Appeal from a judgment of Oneida County Court (Dwyer, J.), entered July 8, 2002, convicting defendant after a jury trial of criminally negligent homicide.
It is hereby ordered that the judgment so appealed from be and the same hereby is unanimously affirmed, and the matter is remitted to Oneida County Court for proceedings pursuant to CPL 460.50 (5).
Memorandum: County Court properly permitted the police investigator who interviewed defendant and typed his written statement to testify regarding a change to the statement made by defendant and a question inadvertently omitted from the statement. That testimony did not constitute a violation of CPL 710.30 (1) (a) inasmuch as “the statement testified to was a reconfirmation of the statements that were contained in the People’s statement notice and found voluntary at the Huntley *1434hearing” (People v Ventura, 250 AD2d 403, 404 [1998], lv denied 92 NY2d 931 [1998]).
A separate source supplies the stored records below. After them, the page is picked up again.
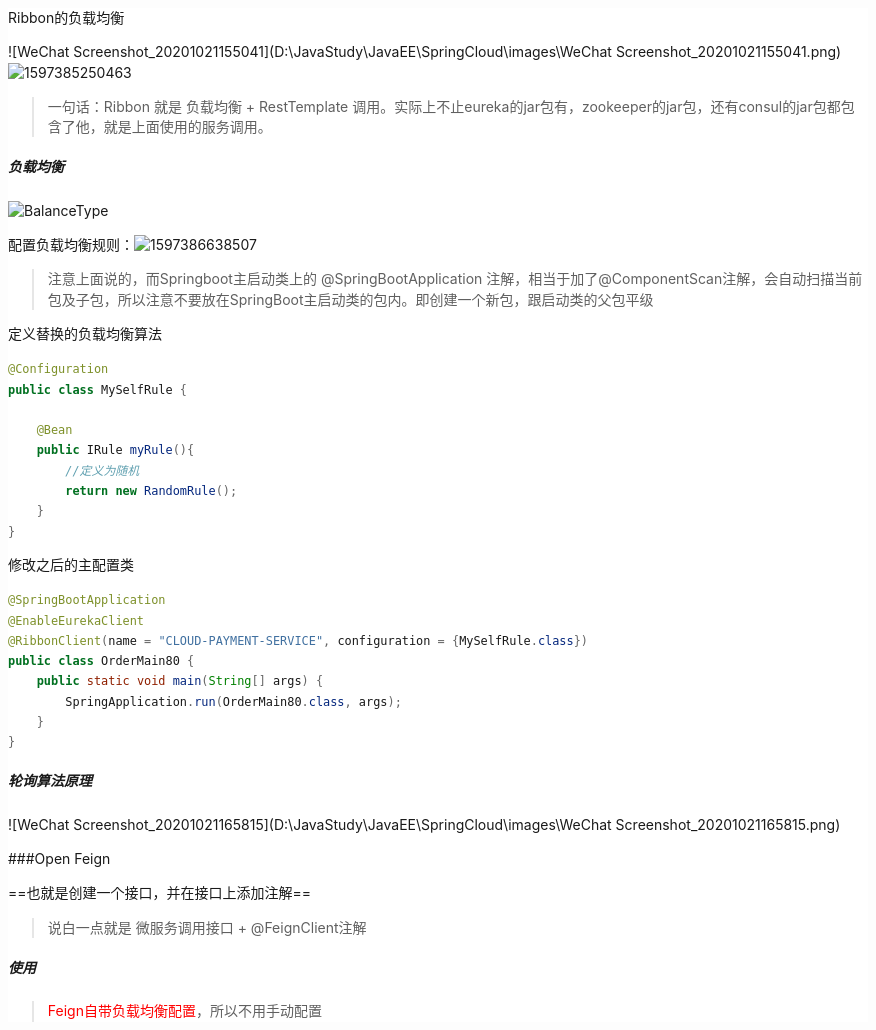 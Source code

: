 Ribbon的负载均衡

![WeChat Screenshot_20201021155041](D:\JavaStudy\JavaEE\SpringCloud\images\WeChat Screenshot_20201021155041.png)![1597385250463](D:\JavaStudy\JavaEE\SpringCloud\images\1597385250463.png)

> 一句话：Ribbon 就是 负载均衡 + RestTemplate 调用。实际上不止eureka的jar包有，zookeeper的jar包，还有consul的jar包都包含了他，就是上面使用的服务调用。

##### 负载均衡

![BalanceType](D:\JavaStudy\JavaEE\SpringCloud\images\BalanceType.png)

配置负载均衡规则：![1597386638507](D:\JavaStudy\JavaEE\SpringCloud\images\1597386638507.png)

> 注意上面说的，而Springboot主启动类上的 @SpringBootApplication 注解，相当于加了@ComponentScan注解，会自动扫描当前包及子包，所以注意不要放在SpringBoot主启动类的包内。即创建一个新包，跟启动类的父包平级

定义替换的负载均衡算法

```java
@Configuration
public class MySelfRule {

    @Bean
    public IRule myRule(){
        //定义为随机
        return new RandomRule();
    }
}
```

修改之后的主配置类

```java
@SpringBootApplication
@EnableEurekaClient
@RibbonClient(name = "CLOUD-PAYMENT-SERVICE", configuration = {MySelfRule.class})
public class OrderMain80 {
    public static void main(String[] args) {
        SpringApplication.run(OrderMain80.class, args);
    }
}
```

##### 轮询算法原理

![WeChat Screenshot_20201021165815](D:\JavaStudy\JavaEE\SpringCloud\images\WeChat Screenshot_20201021165815.png)

###Open Feign

==也就是创建一个接口，并在接口上添加注解==

> 说白一点就是  微服务调用接口 + @FeignClient注解

##### 使用

> <font color=red>Feign自带负载均衡配置</font>，所以不用手动配置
The court also properly exercised its discretion in refusing to permit a defense witness to testify on a collateral issue for the purpose of impeaching the credibility of a prosecution witness (see People v Phillips, 256 AD2d 733, 734 [1998]). We reject the further contention of defendant that the court erred in denying his motion to dismiss the indictment on the ground that the grand jury proceeding was defective (see People v Andrews, 274 AD2d 835, 836-837 [2000], lv denied 95 NY2d 960, 961 [2000]). Finally, the verdict is not against the weight of the evidence (see People v Bleakley, 69 NY2d 490, 495 [1987]). Present—Green, J.P., Hurlbutt, Scudder, Kehoe and Hayes, JJ.